→ **Task item**
Go through the listing and return every line with "file" in it.
################
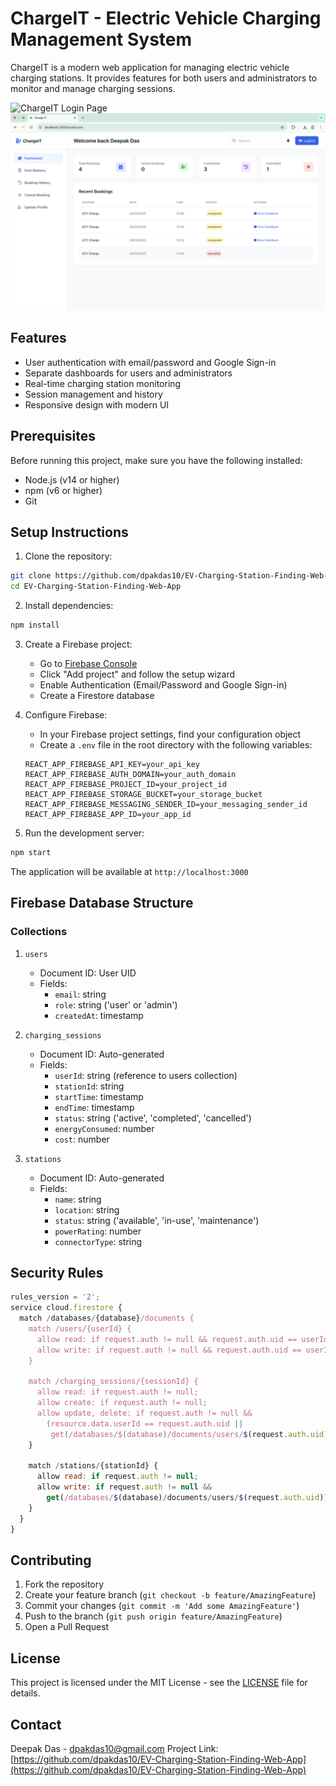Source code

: # ChargeIT - Electric Vehicle Charging Management System

ChargeIT is a modern web application for managing electric vehicle charging stations. It provides features for both users and administrators to monitor and manage charging sessions.

![ChargeIT Login Page](screenshots/login.png)
![ChargeIT Dashboard](screenshots/dashboard.png)

## Features

- User authentication with email/password and Google Sign-in
- Separate dashboards for users and administrators
- Real-time charging station monitoring
- Session management and history
- Responsive design with modern UI

## Prerequisites

Before running this project, make sure you have the following installed:
- Node.js (v14 or higher)
- npm (v6 or higher)
- Git

## Setup Instructions

1. Clone the repository:
```bash
git clone https://github.com/dpakdas10/EV-Charging-Station-Finding-Web-App.git
cd EV-Charging-Station-Finding-Web-App
```

2. Install dependencies:
```bash
npm install
```

3. Create a Firebase project:
   - Go to [Firebase Console](https://console.firebase.google.com/)
   - Click "Add project" and follow the setup wizard
   - Enable Authentication (Email/Password and Google Sign-in)
   - Create a Firestore database

4. Configure Firebase:
   - In your Firebase project settings, find your configuration object
   - Create a `.env` file in the root directory with the following variables:
   ```
   REACT_APP_FIREBASE_API_KEY=your_api_key
   REACT_APP_FIREBASE_AUTH_DOMAIN=your_auth_domain
   REACT_APP_FIREBASE_PROJECT_ID=your_project_id
   REACT_APP_FIREBASE_STORAGE_BUCKET=your_storage_bucket
   REACT_APP_FIREBASE_MESSAGING_SENDER_ID=your_messaging_sender_id
   REACT_APP_FIREBASE_APP_ID=your_app_id
   ```

5. Run the development server:
```bash
npm start
```

The application will be available at `http://localhost:3000`

## Firebase Database Structure

### Collections

1. `users`
   - Document ID: User UID
   - Fields:
     - `email`: string
     - `role`: string ('user' or 'admin')
     - `createdAt`: timestamp

2. `charging_sessions`
   - Document ID: Auto-generated
   - Fields:
     - `userId`: string (reference to users collection)
     - `stationId`: string
     - `startTime`: timestamp
     - `endTime`: timestamp
     - `status`: string ('active', 'completed', 'cancelled')
     - `energyConsumed`: number
     - `cost`: number

3. `stations`
   - Document ID: Auto-generated
   - Fields:
     - `name`: string
     - `location`: string
     - `status`: string ('available', 'in-use', 'maintenance')
     - `powerRating`: number
     - `connectorType`: string

## Security Rules

```javascript
rules_version = '2';
service cloud.firestore {
  match /databases/{database}/documents {
    match /users/{userId} {
      allow read: if request.auth != null && request.auth.uid == userId;
      allow write: if request.auth != null && request.auth.uid == userId;
    }
    
    match /charging_sessions/{sessionId} {
      allow read: if request.auth != null;
      allow create: if request.auth != null;
      allow update, delete: if request.auth != null && 
        (resource.data.userId == request.auth.uid || 
         get(/databases/$(database)/documents/users/$(request.auth.uid)).data.role == 'admin');
    }
    
    match /stations/{stationId} {
      allow read: if request.auth != null;
      allow write: if request.auth != null && 
        get(/databases/$(database)/documents/users/$(request.auth.uid)).data.role == 'admin';
    }
  }
}
```

## Contributing

1. Fork the repository
2. Create your feature branch (`git checkout -b feature/AmazingFeature`)
3. Commit your changes (`git commit -m 'Add some AmazingFeature'`)
4. Push to the branch (`git push origin feature/AmazingFeature`)
5. Open a Pull Request

## License

This project is licensed under the MIT License - see the [LICENSE](LICENSE) file for details.

## Contact

Deepak Das - dpakdas10@gmail.com
Project Link: [https://github.com/dpakdas10/EV-Charging-Station-Finding-Web-App](https://github.com/dpakdas10/EV-Charging-Station-Finding-Web-App)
################
→ **Exercise output**
   - Create a `.env` file in the root directory with the following variables:
This project is licensed under the MIT License - see the [LICENSE](LICENSE) file for details.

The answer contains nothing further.